Input

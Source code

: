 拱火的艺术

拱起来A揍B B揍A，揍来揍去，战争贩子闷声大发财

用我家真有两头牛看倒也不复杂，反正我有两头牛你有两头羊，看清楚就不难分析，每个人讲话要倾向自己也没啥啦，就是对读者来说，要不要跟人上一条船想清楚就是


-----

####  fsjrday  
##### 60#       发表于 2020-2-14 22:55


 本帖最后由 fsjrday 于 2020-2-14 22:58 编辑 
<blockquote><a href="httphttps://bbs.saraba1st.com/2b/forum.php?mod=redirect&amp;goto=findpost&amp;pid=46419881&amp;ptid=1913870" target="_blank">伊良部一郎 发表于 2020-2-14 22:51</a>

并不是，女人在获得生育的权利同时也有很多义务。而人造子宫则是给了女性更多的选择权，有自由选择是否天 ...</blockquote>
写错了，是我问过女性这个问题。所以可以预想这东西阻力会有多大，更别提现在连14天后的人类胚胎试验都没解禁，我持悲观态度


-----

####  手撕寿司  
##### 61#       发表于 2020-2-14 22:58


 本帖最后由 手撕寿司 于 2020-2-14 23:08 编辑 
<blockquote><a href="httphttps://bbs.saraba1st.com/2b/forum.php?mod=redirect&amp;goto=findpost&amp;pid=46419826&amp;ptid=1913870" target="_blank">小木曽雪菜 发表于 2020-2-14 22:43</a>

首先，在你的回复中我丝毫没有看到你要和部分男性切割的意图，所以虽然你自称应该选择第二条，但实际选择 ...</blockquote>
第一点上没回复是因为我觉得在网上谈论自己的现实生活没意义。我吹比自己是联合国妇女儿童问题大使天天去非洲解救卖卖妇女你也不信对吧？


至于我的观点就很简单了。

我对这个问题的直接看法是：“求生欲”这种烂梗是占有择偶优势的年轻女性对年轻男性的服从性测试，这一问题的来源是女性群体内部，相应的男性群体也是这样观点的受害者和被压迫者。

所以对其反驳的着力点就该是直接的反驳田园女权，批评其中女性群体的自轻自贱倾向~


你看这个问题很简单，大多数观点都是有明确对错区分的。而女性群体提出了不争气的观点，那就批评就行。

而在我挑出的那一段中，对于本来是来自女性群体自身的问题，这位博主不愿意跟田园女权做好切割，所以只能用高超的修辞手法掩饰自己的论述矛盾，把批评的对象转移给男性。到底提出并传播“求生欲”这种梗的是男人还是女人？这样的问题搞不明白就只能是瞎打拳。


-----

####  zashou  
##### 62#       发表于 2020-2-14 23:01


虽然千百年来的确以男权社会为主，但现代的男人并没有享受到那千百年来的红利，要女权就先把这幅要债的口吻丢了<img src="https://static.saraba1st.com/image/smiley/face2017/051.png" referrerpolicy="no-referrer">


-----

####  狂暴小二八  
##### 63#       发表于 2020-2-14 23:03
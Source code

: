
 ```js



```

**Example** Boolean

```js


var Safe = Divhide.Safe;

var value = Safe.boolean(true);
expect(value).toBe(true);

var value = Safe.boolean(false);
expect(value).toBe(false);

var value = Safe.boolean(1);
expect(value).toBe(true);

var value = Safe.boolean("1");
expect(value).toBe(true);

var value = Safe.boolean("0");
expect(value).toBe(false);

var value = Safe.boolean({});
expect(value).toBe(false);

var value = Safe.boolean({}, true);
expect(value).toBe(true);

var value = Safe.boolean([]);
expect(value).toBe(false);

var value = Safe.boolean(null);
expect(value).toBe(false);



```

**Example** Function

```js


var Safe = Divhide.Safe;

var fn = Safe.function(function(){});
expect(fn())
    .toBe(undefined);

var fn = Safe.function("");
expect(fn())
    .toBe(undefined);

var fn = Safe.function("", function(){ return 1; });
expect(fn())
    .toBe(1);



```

Required action
When a line in the data above contains the string "httphttps", copy that line.

Task response
<blockquote><a href="httphttps://bbs.saraba1st.com/2b/forum.php?mod=redirect&amp;goto=findpost&amp;pid=46419881&amp;ptid=1913870" target="_blank">伊良部一郎 发表于 2020-2-14 22:51</a>
<blockquote><a href="httphttps://bbs.saraba1st.com/2b/forum.php?mod=redirect&amp;goto=findpost&amp;pid=46419826&amp;ptid=1913870" target="_blank">小木曽雪菜 发表于 2020-2-14 22:43</a>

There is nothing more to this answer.